En los años inmediatos posteriores se llevaron a cabo ceremonias conmemorativas en el sitio donde fueron encontrados los cuerpos, con la participación de familiares, defensores de los derechos humanos y sacerdotes, que llegaban a San Fernando en medio de imponentes dispositivos de seguridad.
Pero al paso del tiempo, los homenajes cesaron y en esta ocasión, no se ha dicho nada de eventos para recordar ésta, que fue una de las mayores tragedias que se han registrado en San Fernando, aunque han ocurrido otros eventos de magnitudes similares o mayores, que son parte de la historia reciente, páginas que fueron escritas con sangre.
Le comento esto porque aunque ya sabemos que como característica de la naturaleza humana, la sentencia es el olvido, estos datos deben de estar siempre frescos en la mente del pueblo para recordarnos que hay cosas dolorosas, que no tienen razón de ser, pero que existen y que como sociedad tenemos la obligación de forjar ciudadanos que sepan respetar las leyes divinas y de los seres humanos.
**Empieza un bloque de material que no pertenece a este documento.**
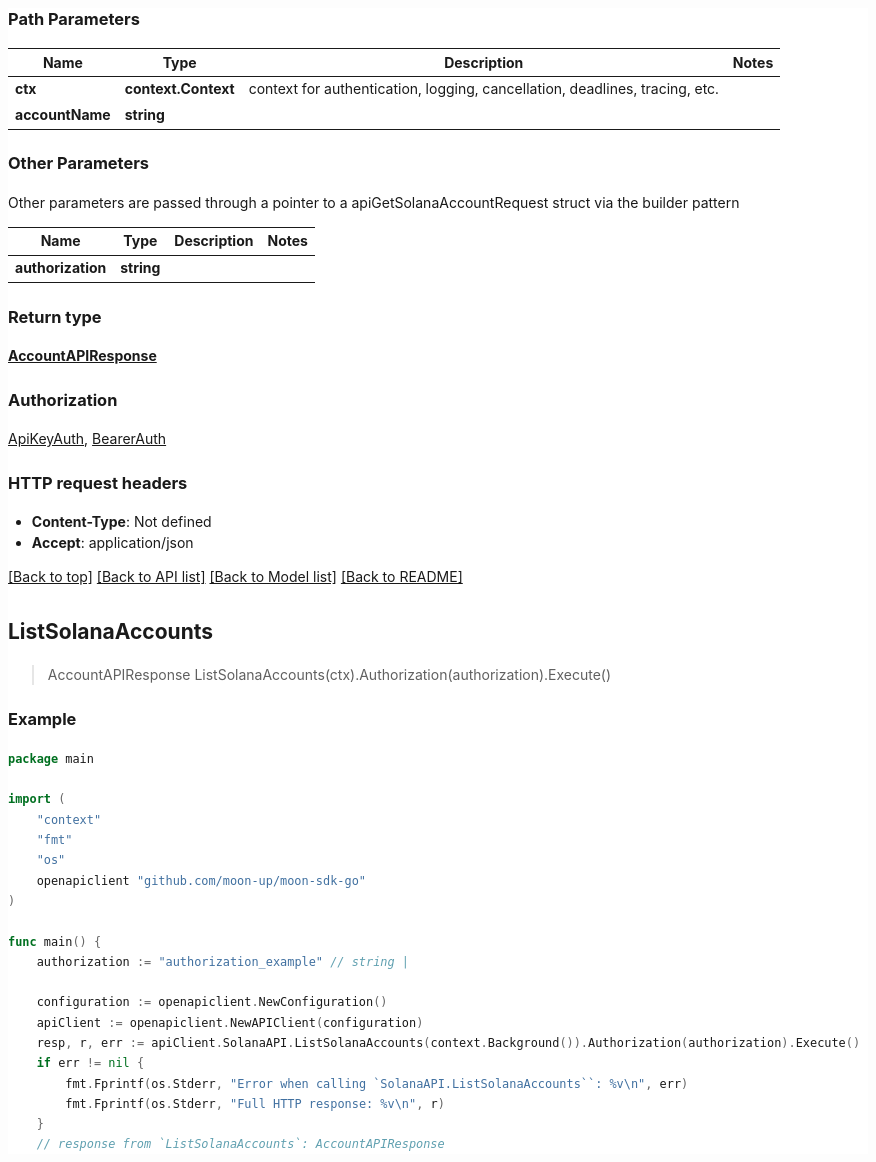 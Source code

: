 ### Path Parameters


Name | Type | Description  | Notes
------------- | ------------- | ------------- | -------------
**ctx** | **context.Context** | context for authentication, logging, cancellation, deadlines, tracing, etc.
**accountName** | **string** |  | 

### Other Parameters

Other parameters are passed through a pointer to a apiGetSolanaAccountRequest struct via the builder pattern


Name | Type | Description  | Notes
------------- | ------------- | ------------- | -------------
 **authorization** | **string** |  | 


### Return type

[**AccountAPIResponse**](AccountAPIResponse.md)

### Authorization

[ApiKeyAuth](../README.md#ApiKeyAuth), [BearerAuth](../README.md#BearerAuth)

### HTTP request headers

- **Content-Type**: Not defined
- **Accept**: application/json

[[Back to top]](#) [[Back to API list]](../README.md#documentation-for-api-endpoints)
[[Back to Model list]](../README.md#documentation-for-models)
[[Back to README]](../README.md)


## ListSolanaAccounts

> AccountAPIResponse ListSolanaAccounts(ctx).Authorization(authorization).Execute()



### Example

```go
package main

import (
	"context"
	"fmt"
	"os"
	openapiclient "github.com/moon-up/moon-sdk-go"
)

func main() {
	authorization := "authorization_example" // string | 

	configuration := openapiclient.NewConfiguration()
	apiClient := openapiclient.NewAPIClient(configuration)
	resp, r, err := apiClient.SolanaAPI.ListSolanaAccounts(context.Background()).Authorization(authorization).Execute()
	if err != nil {
		fmt.Fprintf(os.Stderr, "Error when calling `SolanaAPI.ListSolanaAccounts``: %v\n", err)
		fmt.Fprintf(os.Stderr, "Full HTTP response: %v\n", r)
	}
	// response from `ListSolanaAccounts`: AccountAPIResponse
```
Es una lástima que el nombre de San Fernando sea más conocido mundialmente por las masacres que se han cometido aquí, que por la riqueza de sus campos, de sus cuerpos de agua, de sus praderas y la prosperidad que genera el subsuelo, que definen a esta parte del país como una zona de bendiciones, donde hay mucha vida para todos a través del trabajo, como para tener que asociarla con muerte y destrucción.
Descansen en paz los 72 migrantes inútilmente asesinados y por el bien de todos, no hay que olvidar nunca nuestra historia, para evitar que vuelva a repetirse.
Un episodio que debería formar parte de los libros de texto, para que no se borre de la memoria social un hecho triste , lamentable que no tiene por qué volver a ocurrir jamás, mucho menos cuando se trata de vidas inocentes, de personas ajenas a los conflictos de grupos que necesitan el dominio del territorio, pero que no tienen para que causar tanto daño y dejar estas llagas morales que a 16 años de distancia, lastiman con el recuerdo y el temor de nuevas historias que forman parte de los fenómenos actuales, donde el pueblo es espect5ador V.I.P. colocado en la primera fila, siempre expuesto a resentir los efectos de situaciones fuera de control, que han causado dolor y luto en miles de hogares.